▶ [What is being asked]: Among the entries below, tally each line in which the word "authorization" is found, then state the tally alone.

(Stored data)
----
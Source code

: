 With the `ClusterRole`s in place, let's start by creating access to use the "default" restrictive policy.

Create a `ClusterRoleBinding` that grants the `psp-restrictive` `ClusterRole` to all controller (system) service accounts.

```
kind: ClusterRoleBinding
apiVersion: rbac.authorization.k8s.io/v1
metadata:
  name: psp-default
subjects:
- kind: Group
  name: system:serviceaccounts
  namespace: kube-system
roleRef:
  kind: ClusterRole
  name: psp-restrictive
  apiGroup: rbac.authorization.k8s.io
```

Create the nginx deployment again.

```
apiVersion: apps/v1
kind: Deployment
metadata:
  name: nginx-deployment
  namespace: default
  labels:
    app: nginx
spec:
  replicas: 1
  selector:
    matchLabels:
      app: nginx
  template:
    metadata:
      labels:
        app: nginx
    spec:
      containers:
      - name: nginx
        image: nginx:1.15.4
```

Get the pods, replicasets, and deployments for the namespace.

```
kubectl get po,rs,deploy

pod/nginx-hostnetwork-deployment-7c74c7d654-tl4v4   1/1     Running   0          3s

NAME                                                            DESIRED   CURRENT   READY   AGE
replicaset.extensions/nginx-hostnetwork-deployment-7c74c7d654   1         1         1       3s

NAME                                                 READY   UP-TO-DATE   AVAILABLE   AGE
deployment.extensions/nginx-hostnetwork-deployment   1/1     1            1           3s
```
----
▶ [Written solution]: 2